Guru hanya akan menunjukkan cara untuk melepaskan; mereka tidak akan dengan sendirinya membawa jiwa ke kondisi pembebasan. Setiap orang harus dengan usahanya sendiri menempuh jalan yang ditunjukkan oleh Guru dan mencapai realisasi-diri. Seseorang bisa mengenal diri sendiri hanya dengan mata pengetahuannya sendiri, dan tidak melalui mata orang lain. Karena itu, pengalaman spiritual berbeda dari orang ke orang. Itu tidak akan pernah sama. Siwa tidak membutuhkan cermin mengenalnya.

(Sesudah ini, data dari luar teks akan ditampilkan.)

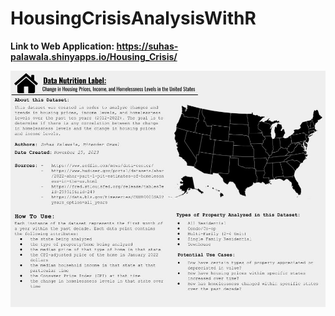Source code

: # HousingCrisisAnalysisWithR

<strong>Link to Web Application:<strong>
https://suhas-palawala.shinyapps.io/Housing_Crisis/



<img src="Info 201 Data Nutrition Label.jpg"/>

Seseorang harus membuat pikiran diam; karena itu ajaran konklusif mereka adalah bahwa pikiran harus dibuat diam; setelah ini dipahami, tidak perlu lagi membaca tanpa henti. Jika seseorang terus membaca, itu akan menimbulkan kebingungan.
Untuk menenangkan pikiran, kita hanya perlu bertanya di dalam diri sendiri apa Diri itu.
Bagaimana pencarian ini bisa dilakukan dalam buku? Seseorang harus mengenal Diri sendiri dengan mata kebijaksanaannya sendiri.
Diri berada dalam lima selubung; tapi buku ada di luarnya. Karena Diri harus diselidiki dengan membuang lima selubung, tidak ada gunanya mencarinya dalam buku. Akan ada saat ketika seseorang harus melupakan semua yang telah dipelajarinya. Ini disebut “unlearning”. Ketika seseorang telah menyadari Diri itu berarti realisasi telah didahului oleh ketidaksadarannya.
Meditasi terdiri dari berpikir bahwa diri seseorang adalah Brahman, eksistensi-kesadaran-kebahagiaan. Menanyakan sifat diri seseorang yang berada dalam perbudakan adalah māyā, dan menyadari sifat sejati seseorang adalah realisasi.